(Items listed in a dataset)
________________________

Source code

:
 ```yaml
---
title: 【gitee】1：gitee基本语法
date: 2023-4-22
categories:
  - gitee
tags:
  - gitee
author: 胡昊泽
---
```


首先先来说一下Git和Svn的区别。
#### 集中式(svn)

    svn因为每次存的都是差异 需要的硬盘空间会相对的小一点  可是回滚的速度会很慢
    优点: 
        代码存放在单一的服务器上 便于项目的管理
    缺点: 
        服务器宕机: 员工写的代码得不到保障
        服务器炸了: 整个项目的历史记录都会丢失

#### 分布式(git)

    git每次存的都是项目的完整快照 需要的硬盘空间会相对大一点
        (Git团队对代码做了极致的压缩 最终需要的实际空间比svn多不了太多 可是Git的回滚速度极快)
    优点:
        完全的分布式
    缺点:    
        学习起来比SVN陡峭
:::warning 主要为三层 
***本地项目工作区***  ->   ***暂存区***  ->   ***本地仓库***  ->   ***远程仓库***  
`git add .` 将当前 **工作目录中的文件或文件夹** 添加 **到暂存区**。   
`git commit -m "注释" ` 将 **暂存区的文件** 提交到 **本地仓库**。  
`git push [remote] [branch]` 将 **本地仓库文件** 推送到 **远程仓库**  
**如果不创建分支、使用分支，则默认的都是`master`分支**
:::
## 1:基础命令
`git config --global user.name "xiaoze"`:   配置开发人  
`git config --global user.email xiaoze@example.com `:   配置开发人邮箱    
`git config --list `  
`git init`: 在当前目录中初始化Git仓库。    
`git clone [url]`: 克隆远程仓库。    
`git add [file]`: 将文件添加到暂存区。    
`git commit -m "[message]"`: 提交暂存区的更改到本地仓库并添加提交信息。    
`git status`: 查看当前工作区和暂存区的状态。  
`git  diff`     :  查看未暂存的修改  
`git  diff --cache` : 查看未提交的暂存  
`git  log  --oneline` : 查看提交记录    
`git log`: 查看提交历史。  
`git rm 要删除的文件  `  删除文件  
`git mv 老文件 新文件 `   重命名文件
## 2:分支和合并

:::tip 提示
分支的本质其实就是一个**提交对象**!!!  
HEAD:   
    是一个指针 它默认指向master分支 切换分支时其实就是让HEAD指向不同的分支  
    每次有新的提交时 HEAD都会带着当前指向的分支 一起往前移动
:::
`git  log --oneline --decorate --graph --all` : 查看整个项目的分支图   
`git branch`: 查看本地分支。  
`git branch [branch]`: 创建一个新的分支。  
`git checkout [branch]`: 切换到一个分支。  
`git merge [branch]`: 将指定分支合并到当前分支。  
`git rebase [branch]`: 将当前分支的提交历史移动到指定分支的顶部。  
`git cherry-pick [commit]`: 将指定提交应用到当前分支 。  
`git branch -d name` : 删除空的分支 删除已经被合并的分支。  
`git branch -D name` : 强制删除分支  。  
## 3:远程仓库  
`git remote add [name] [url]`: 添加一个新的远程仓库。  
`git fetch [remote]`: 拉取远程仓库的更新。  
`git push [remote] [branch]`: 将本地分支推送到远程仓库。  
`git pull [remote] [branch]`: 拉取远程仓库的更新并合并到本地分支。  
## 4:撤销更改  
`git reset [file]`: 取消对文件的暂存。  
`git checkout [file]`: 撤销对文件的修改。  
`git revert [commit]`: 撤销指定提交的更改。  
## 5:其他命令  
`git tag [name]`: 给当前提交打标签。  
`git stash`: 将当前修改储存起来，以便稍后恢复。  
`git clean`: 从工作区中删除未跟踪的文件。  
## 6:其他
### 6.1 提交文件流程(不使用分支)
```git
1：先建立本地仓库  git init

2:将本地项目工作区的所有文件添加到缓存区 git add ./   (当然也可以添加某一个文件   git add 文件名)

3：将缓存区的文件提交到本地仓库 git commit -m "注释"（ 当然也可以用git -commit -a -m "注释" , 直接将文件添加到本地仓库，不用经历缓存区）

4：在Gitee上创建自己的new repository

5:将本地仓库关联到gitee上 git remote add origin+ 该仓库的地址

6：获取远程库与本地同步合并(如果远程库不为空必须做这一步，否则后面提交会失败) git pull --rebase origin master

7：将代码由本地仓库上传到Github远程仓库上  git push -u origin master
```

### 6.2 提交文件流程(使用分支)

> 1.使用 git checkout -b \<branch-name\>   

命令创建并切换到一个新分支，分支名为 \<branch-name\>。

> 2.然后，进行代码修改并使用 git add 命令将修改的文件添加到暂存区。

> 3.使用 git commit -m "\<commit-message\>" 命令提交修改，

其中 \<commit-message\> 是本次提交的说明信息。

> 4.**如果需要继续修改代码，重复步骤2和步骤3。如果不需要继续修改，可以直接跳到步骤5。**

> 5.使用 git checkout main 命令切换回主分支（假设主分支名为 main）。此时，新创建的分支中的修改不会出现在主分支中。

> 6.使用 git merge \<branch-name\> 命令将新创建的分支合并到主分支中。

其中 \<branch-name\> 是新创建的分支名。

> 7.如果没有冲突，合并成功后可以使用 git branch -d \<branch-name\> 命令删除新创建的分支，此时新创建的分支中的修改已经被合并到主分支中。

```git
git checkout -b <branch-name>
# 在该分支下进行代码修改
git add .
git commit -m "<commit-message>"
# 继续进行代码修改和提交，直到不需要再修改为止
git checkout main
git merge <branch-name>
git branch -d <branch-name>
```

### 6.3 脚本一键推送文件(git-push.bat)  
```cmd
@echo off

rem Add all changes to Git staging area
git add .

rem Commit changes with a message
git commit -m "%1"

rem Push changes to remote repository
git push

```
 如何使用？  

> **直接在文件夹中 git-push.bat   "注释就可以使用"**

________________________

## Prompt
Starting at the line that has "#### 集中式(svn)" and ending at the line that has "git每次存的都是项目的完整快照 需要的硬盘空间会相对大一点", please write out the lines above exactly, leaving out all others.

## Solved exercise
#### 集中式(svn)

    svn因为每次存的都是差异 需要的硬盘空间会相对的小一点  可是回滚的速度会很慢
    优点: 
        代码存放在单一的服务器上 便于项目的管理
    缺点: 
        服务器宕机: 员工写的代码得不到保障
        服务器炸了: 整个项目的历史记录都会丢失

#### 分布式(git)

    git每次存的都是项目的完整快照 需要的硬盘空间会相对大一点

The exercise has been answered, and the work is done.